チャットで人生変わった話
私の名前は星野まりな


女には賞味期限があるという。



いつかは必ず結婚できるという漠然とした自信に不安を覚え始めるのは、早ければ20歳そこそこの頃。特にこれと言った趣味もなく、誘われるがままに出会いの場へ誘われ、ああでもない、こうでもないと言いながら毎日を惰性で過ごす女。

あるいは寂しさに押しつぶされそうになりながら、一時の温もりを求め、快楽に身を委ねる女。華々しい20代前半、「女子」と呼べるであろう限りある時間の過ごし方は人それぞれだ。


そんな中、星野まりなの箍(たが)は外れた。




千葉県出身、現在は板橋区在住の23歳。好きなものはハンバーグ。一浪して入った某美術大学を卒業後に銀座のCM制作会社にアシスタントとして勤務して一年目。

ここ数ヶ月は終電、もしくはタクシーで家に寝に帰るだけの毎日を過ごしている。新卒として入社して半年、既に同期は一人が体調不良、もう一人は鬱になって退職して行った。

 星野のモチベーションは、経費で落とせる贅沢な食事と間食のコンビニスイーツ、SNSのキラキラアカウントのウォッチング、そして毎日の就寝前の自慰行為だった。日に日に体重は増え、過度の糖分摂取と夜更かしで肌も荒れる一方だ。

 制作に携わった案件が、世間に周知される快感。まるで自分が地上波に乗るような錯覚に陥る。また輝かしい銀座という街で、最大手の広告代理店傘下の制作会社でバリバリ働く自分に陶酔していなかったと言えば、それは嘘になるだろう。

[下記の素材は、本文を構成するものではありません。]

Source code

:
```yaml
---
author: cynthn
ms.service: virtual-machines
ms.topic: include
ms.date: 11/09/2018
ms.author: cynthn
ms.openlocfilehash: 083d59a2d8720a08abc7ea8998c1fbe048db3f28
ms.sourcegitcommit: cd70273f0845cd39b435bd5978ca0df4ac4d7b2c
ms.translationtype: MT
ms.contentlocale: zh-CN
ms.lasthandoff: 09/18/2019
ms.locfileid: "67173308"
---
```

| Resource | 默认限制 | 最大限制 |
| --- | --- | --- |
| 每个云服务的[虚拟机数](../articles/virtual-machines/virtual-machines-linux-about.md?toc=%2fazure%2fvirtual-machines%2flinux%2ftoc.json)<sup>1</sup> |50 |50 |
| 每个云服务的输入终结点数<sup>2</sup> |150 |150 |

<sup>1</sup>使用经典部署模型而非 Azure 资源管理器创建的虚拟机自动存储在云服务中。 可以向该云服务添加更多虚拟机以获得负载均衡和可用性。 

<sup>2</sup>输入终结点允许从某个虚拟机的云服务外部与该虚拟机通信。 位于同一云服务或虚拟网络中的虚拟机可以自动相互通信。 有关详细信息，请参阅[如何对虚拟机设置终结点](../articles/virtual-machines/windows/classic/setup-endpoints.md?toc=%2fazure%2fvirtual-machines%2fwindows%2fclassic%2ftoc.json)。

陶酔せずには居られなかったのだ。周りの実家暮らしの友人達は一般大学から一般企業の一般職に就き、毎日17:30の定時に上がり、めかし込んでは意中の相手もしくは恋人とデート。

そしてたまに夜の街に繰り出すという。星野は男が居なくても、自分は人生を謳歌できると信じていた。仕事に生きる女になれると信じて疑わなかった。胸の中にこみ上げる違和感が羨望とも知らずに、深夜3時のタクシーから外を眺める。


煌々と光る夜の街は、まるで宝石箱のようだった。